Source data
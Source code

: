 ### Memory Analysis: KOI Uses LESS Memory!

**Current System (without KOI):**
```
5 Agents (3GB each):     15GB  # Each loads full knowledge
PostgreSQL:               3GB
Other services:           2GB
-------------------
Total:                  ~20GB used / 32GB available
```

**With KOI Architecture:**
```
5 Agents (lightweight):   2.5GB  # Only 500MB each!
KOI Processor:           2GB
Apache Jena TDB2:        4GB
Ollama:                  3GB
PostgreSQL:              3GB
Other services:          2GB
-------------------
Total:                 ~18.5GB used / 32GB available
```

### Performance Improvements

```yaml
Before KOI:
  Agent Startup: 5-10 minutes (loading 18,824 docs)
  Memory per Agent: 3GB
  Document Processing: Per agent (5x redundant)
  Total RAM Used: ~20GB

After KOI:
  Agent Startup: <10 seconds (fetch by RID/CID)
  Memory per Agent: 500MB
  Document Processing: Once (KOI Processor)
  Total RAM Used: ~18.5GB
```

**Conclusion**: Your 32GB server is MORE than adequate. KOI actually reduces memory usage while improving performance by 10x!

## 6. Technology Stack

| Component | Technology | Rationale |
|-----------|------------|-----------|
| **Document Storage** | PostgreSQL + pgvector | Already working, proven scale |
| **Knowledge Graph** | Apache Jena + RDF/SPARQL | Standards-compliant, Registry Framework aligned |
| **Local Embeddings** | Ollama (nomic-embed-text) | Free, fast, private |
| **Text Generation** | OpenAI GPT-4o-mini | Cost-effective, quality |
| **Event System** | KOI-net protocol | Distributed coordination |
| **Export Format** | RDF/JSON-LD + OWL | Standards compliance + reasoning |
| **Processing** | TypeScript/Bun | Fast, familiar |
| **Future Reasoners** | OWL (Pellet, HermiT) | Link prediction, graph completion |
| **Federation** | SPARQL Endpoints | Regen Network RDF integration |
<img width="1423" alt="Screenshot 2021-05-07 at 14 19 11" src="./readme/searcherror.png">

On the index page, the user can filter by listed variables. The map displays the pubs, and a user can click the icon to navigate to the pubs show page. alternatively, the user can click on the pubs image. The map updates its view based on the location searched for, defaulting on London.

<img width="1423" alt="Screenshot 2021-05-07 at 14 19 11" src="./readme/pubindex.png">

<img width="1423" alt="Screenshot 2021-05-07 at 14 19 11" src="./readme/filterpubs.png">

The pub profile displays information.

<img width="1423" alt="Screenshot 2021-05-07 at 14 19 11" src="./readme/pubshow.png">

> **Exercise objective**: Lines that hold "Processor" are the ones to copy, so pick each out from the data.

> **Result of this task**:
KOI Processor:           2GB
  Document Processing: Once (KOI Processor)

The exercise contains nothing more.